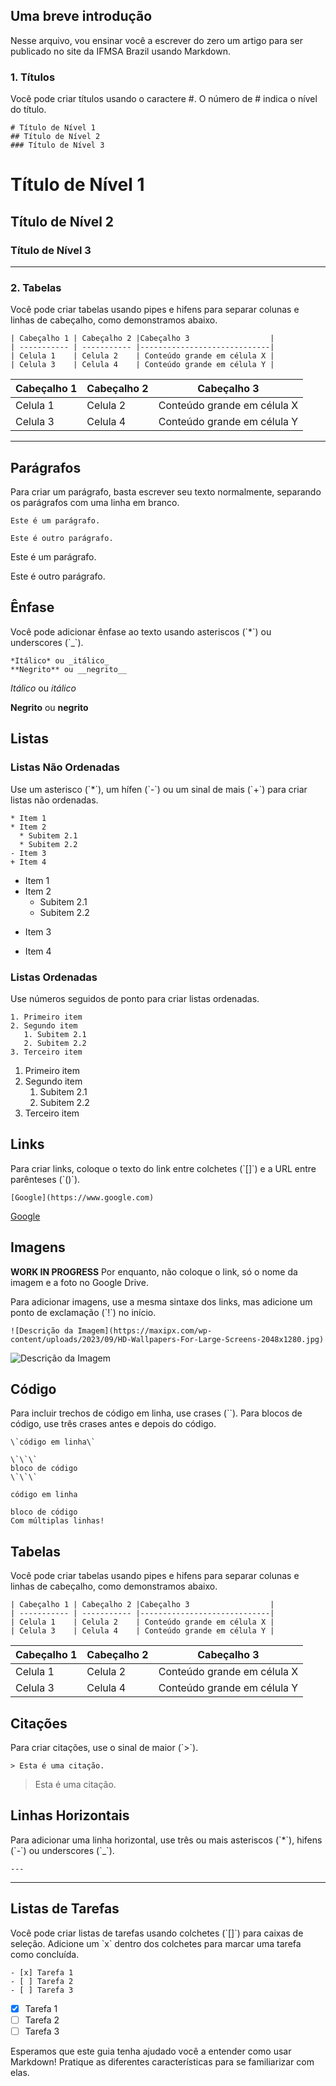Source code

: ## Uma breve introdução

Nesse arquivo, vou ensinar você a escrever do zero um artigo para ser publicado no site da IFMSA Brazil usando Markdown.

### 1. Títulos

Você pode criar títulos usando o caractere \#. O número de \# indica o nível do título.

```
# Título de Nível 1
## Título de Nível 2
### Título de Nível 3
```

# Título de Nível 1

## Título de Nível 2

### Título de Nível 3

---

### 2. Tabelas

Você pode criar tabelas usando pipes e hifens para separar colunas e linhas de cabeçalho, como demonstramos abaixo.

```
| Cabeçalho 1 | Cabeçalho 2 |Cabeçalho 3                  |
| ----------- | ----------- |-----------------------------|
| Celula 1    | Celula 2    | Conteúdo grande em célula X |
| Celula 3    | Celula 4    | Conteúdo grande em célula Y |
```

| Cabeçalho 1 | Cabeçalho 2 | Cabeçalho 3                 |
| ----------- | ----------- | --------------------------- |
| Celula 1    | Celula 2    | Conteúdo grande em célula X |
| Celula 3    | Celula 4    | Conteúdo grande em célula Y |

---

## Parágrafos

Para criar um parágrafo, basta escrever seu texto normalmente, separando os parágrafos com uma linha em branco.

```
Este é um parágrafo.

Este é outro parágrafo.
```

Este é um parágrafo.

Este é outro parágrafo.

## Ênfase

Você pode adicionar ênfase ao texto usando asteriscos (\`\*\`) ou underscores (\`\_\`).

```
*Itálico* ou _itálico_
**Negrito** ou __negrito__
```

_Itálico_ ou _itálico_

**Negrito** ou **negrito**

## Listas

### Listas Não Ordenadas

Use um asterisco (\`\*\`), um hífen (\`-\`) ou um sinal de mais (\`+\`) para criar listas não ordenadas.

```
* Item 1
* Item 2
  * Subitem 2.1
  * Subitem 2.2
- Item 3
+ Item 4
```

- Item 1
- Item 2
  - Subitem 2.1
  - Subitem 2.2

* Item 3

- Item 4

### Listas Ordenadas

Use números seguidos de ponto para criar listas ordenadas.

```
1. Primeiro item
2. Segundo item
   1. Subitem 2.1
   2. Subitem 2.2
3. Terceiro item
```

1. Primeiro item
2. Segundo item
   1. Subitem 2.1
   2. Subitem 2.2
3. Terceiro item

## Links

Para criar links, coloque o texto do link entre colchetes (\`[]\`) e a URL entre parênteses (\`()\`).

```
[Google](https://www.google.com)
```

[Google](https://www.google.com)

## Imagens

**WORK IN PROGRESS** Por enquanto, não coloque o link, só o nome da imagem e a foto no Google Drive.

Para adicionar imagens, use a mesma sintaxe dos links, mas adicione um ponto de exclamação (\`!\`) no início.

```
![Descrição da Imagem](https://maxipx.com/wp-content/uploads/2023/09/HD-Wallpapers-For-Large-Screens-2048x1280.jpg)
```

![Descrição da Imagem](https://maxipx.com/wp-content/uploads/2023/09/HD-Wallpapers-For-Large-Screens-2048x1280.jpg)

## Código

Para incluir trechos de código em linha, use crases (\`\`). Para blocos de código, use três crases antes e depois do código.

```
\`código em linha\`

\`\`\`
bloco de código
\`\`\`
```

`código em linha`

```
bloco de código
Com múltiplas linhas!
```

## Tabelas

Você pode criar tabelas usando pipes e hifens para separar colunas e linhas de cabeçalho, como demonstramos abaixo.

```
| Cabeçalho 1 | Cabeçalho 2 |Cabeçalho 3                  |
| ----------- | ----------- |-----------------------------|
| Celula 1    | Celula 2    | Conteúdo grande em célula X |
| Celula 3    | Celula 4    | Conteúdo grande em célula Y |
```

| Cabeçalho 1 | Cabeçalho 2 | Cabeçalho 3                 |
| ----------- | ----------- | --------------------------- |
| Celula 1    | Celula 2    | Conteúdo grande em célula X |
| Celula 3    | Celula 4    | Conteúdo grande em célula Y |

## Citações

Para criar citações, use o sinal de maior (\`>\`).

```
> Esta é uma citação.
```

> Esta é uma citação.

## Linhas Horizontais

Para adicionar uma linha horizontal, use três ou mais asteriscos (\`\*\`), hifens (\`-\`) ou underscores (\`\_\`).

```
---
```

---

## Listas de Tarefas

Você pode criar listas de tarefas usando colchetes (\`[]\`) para caixas de seleção. Adicione um \`x\` dentro dos colchetes para marcar uma tarefa como concluída.

```
- [x] Tarefa 1
- [ ] Tarefa 2
- [ ] Tarefa 3
```

- [x] Tarefa 1
- [ ] Tarefa 2
- [ ] Tarefa 3

Esperamos que este guia tenha ajudado você a entender como usar Markdown! Pratique as diferentes características para se familiarizar com elas.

**PROBLEM REQUIREMENTS**
From the listing above, count every line where the word "adicionar" occurs; the answer is that number and nothing else.

**YOUR RESPONSE**
3